ChIRP-qPCR and ChIRP-Seq

ChIRP experiments were performed following the method described in Chu et al.29 and described previously17 with certain modifications. Briefly, 4 × 108 cell pellets were crosslinked by resuspension in freshly prepared 1% glutaraldehyde followed by cross-linking with 3% formaldehyde. For qPCR analysis of ChIRP libraries, PCR primers were designed to specific genomic regions corresponding to gene exons or regulatory regions (e.g., enhancers, promoters) as previously reported17 and qPCR was carried out in reactions using 10 pg of library DNA using QuantiFast SYBR Green qPCR kit (Qiagen) using standard cycle parameters on Viia7 Real-time PCR thermocycler (ThermoFisher). Relative enrichment was calculated by normalizing Ct values to recovered input DNA (percent input) and then calculating fold enrichment compared to the control lncRNA (MALAT1).

Statistical analyses

Statistical analyses were performed using GraphPad Prism v8.4.3 and/or R. For individual experiments statistical tests are described in figure legends.

Ethics approval statement

The use of cells obtained from human subjects was approved by the Texas A&M College of Medicine-Scott and White Medical Center Institutional Review Board and by the University of Vermont Institutional Review Board (study 15-629).

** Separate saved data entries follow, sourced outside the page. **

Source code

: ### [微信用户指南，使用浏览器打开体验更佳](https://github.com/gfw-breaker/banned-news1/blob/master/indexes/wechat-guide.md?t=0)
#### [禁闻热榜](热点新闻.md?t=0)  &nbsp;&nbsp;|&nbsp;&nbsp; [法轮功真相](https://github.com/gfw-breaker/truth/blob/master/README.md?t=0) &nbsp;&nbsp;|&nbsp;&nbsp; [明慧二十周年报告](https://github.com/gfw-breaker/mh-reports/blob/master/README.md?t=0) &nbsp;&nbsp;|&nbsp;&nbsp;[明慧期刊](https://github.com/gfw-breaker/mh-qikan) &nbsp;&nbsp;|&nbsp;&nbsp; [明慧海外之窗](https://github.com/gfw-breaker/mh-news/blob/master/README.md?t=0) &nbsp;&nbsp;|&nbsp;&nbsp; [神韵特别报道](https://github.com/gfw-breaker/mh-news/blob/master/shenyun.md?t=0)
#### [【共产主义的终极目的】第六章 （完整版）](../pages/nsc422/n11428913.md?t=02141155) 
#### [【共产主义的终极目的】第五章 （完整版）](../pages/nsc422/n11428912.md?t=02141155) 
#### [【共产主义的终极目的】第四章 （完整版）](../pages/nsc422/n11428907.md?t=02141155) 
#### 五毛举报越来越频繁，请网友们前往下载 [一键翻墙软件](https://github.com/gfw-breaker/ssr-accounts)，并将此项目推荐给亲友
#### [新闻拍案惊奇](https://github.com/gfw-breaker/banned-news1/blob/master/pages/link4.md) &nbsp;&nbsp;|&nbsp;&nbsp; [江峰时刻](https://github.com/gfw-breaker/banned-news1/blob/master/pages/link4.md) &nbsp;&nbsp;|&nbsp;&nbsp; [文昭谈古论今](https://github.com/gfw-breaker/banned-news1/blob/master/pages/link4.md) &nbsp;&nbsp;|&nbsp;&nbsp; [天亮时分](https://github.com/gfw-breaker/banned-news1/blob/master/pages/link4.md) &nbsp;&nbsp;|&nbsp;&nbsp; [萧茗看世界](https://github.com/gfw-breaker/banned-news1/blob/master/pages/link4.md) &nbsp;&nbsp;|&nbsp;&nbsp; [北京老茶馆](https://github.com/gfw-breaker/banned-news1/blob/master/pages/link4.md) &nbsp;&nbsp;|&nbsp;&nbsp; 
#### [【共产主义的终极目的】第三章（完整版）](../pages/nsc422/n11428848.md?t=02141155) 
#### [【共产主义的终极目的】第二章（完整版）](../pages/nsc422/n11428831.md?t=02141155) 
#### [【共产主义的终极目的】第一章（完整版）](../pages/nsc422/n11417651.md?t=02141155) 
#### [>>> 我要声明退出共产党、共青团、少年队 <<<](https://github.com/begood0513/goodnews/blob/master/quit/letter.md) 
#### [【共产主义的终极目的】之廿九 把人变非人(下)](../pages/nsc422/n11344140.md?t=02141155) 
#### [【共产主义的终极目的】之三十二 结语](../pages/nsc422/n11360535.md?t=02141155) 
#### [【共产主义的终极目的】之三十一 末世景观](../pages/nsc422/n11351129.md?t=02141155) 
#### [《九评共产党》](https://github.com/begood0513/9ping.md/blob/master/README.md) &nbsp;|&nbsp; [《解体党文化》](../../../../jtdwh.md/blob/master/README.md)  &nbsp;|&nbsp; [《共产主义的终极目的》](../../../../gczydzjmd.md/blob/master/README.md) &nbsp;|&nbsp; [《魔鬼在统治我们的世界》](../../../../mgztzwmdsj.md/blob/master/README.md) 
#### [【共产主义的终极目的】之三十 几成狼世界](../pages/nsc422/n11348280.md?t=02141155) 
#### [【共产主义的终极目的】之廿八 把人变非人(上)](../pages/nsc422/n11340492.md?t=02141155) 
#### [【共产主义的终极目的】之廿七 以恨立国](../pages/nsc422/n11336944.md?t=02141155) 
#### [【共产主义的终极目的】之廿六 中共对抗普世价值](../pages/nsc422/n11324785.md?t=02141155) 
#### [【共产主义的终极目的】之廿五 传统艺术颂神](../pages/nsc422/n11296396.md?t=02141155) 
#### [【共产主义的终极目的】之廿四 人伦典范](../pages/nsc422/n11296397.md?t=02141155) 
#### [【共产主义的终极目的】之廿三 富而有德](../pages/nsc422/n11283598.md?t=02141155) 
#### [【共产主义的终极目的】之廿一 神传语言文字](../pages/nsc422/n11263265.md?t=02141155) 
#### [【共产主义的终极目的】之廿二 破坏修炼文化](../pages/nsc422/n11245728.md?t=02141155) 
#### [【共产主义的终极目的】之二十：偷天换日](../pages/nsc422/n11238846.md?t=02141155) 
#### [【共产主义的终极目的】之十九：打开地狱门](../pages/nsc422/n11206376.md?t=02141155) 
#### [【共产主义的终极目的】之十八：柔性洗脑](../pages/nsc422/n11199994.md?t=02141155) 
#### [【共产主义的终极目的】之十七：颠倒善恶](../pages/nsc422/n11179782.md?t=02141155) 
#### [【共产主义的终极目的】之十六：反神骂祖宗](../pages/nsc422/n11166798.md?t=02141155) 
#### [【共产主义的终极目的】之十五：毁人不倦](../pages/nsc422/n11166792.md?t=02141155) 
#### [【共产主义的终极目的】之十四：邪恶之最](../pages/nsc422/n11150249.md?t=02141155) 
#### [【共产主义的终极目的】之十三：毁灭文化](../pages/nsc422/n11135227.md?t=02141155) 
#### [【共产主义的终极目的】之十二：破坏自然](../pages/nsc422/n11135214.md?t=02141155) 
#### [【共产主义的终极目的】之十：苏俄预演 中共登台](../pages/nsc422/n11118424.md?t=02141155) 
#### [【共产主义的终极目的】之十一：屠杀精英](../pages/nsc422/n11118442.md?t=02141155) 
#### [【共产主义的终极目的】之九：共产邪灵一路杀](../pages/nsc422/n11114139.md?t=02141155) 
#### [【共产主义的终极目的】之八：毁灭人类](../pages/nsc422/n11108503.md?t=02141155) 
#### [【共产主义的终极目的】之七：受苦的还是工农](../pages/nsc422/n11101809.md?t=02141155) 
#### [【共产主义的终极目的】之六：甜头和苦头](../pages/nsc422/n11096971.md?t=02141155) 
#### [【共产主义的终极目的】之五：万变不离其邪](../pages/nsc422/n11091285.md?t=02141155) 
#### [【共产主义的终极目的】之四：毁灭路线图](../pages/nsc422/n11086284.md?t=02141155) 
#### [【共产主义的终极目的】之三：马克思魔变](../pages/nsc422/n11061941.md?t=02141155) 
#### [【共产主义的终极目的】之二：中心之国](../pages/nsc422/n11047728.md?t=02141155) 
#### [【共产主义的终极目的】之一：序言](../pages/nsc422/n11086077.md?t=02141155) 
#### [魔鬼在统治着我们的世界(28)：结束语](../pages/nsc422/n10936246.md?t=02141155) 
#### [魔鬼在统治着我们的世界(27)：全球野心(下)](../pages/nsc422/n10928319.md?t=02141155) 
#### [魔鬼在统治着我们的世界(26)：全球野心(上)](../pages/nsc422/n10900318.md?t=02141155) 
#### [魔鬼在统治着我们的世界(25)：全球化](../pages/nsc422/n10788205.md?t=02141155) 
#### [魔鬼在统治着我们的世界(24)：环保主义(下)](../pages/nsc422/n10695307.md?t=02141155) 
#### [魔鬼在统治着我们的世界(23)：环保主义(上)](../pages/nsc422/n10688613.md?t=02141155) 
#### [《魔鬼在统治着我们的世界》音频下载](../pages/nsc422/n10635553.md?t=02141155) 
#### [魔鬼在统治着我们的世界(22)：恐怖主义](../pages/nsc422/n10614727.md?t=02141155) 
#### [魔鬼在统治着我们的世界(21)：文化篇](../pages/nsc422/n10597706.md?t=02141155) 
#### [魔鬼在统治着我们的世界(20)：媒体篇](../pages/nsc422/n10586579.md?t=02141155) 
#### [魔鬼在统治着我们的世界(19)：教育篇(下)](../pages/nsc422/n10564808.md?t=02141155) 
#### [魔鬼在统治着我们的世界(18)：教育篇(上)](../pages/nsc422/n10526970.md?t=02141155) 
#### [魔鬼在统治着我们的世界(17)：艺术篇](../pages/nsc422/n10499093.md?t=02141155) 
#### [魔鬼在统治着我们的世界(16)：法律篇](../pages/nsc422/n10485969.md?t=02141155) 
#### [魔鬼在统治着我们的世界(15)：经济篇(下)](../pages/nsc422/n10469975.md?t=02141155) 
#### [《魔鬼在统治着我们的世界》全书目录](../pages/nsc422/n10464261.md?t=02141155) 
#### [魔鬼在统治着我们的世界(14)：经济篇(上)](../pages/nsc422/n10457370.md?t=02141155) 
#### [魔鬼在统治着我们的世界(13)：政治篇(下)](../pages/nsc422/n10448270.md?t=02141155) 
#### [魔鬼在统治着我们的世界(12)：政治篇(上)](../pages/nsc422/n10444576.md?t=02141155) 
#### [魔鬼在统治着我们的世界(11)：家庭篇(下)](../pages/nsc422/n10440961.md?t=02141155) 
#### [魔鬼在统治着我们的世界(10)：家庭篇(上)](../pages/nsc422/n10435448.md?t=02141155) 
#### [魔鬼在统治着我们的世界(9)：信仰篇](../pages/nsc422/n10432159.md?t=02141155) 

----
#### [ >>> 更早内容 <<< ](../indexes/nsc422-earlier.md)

Approval for human studies

For experiments involving human participants (specifically human primary MSCs) informed consent was obtained from all subjects and/or their legal guardians by the National Institutes of Health-sponsored Center for the Preparation and Distribution of Adult Stem Cells at Texas A&M College of Medicine-Scott and White Medical Center. All methods involving human tissues were performed in accordance with the relevant guidelines and regulations from the Texas A&M Institutional Review Board or by the University of Vermont Institutional Review Board (study 15-629).

Accession of data

All datasets have been deposited in the Gene Expression Omnibus (GEO). Datasets used in this study have been deposited in the Gene Expression Omnibus (GEO) under accession numbers GSE227512, GSE185951, GSE184087 and GSE183931.

Results

LINC01638 expression is associated with MSCs

We had previously characterized global long non-coding RNA (lncRNA) expression in human MSCs undergoing osteogenesis17. We identified LINC01638 as being highly expressed in undifferentiated MSCs and significantly decreased expression during osteogenic differentiation (Fig. 1A). This expression was reduced during temporal expression as levels of LINC01638 were significantly decreased at day 7 and negligible at day 14 of osteogenic differentiation (Fig. 1A). The expression of LINC01638 was similar in MSCs isolated from adipose-, muscle- or bone marrow-derived MSCs30 (Fig. 1B). Expression of LINC01638 was not changed during adipogenic differentiation; however it was significantly decreased during osteogenic differentiation in all three cell types (Fig. 1B). We defined tissue specific expression of LINC01638 (GteX) and determined it was restricted largely to MSC-derived linages, although there is a notable high level of LINC01638 expression in mature ovary tissues (Fig. 1C). Additionally, LINC01638 expression is elevated in several cancer types and is specifically elevated in mesenchymal-derived sarcomas compared to normal control tissue (Fig. 1D).

Figure 1
figure 1

LINC01638 is expressed primarily in undifferentiated MSCs. (A) LINC01638 expression in MSC (hTERT20) undergoing osteogenic differentiation. LINC01638 expression significantly decreased (*p > 0.01, **p > 0.05) during osteogenic differentiation. (B) LINC01638 expression in MSCs derived from white adipose tissue (WAT), muscle (MUS) or normal bone marrow (BM) undergoing adipogenic or osteogenic differentiation. LINC01638 was significantly decreased (*p > 0.01) in all MSC types undergoing osteogenic differentiation. (C) LINC01638 expression across human tissues as determined by RNAseq (GTex). The lncRNA is not detected in the majority of examined tissues except in articular chondrocytes and low levels in testis and mammary samples, whereas expression was high in ovary tissue and undifferentiated MSCs. (D) Expression of LINC01638 in TCGA tumor subtypes.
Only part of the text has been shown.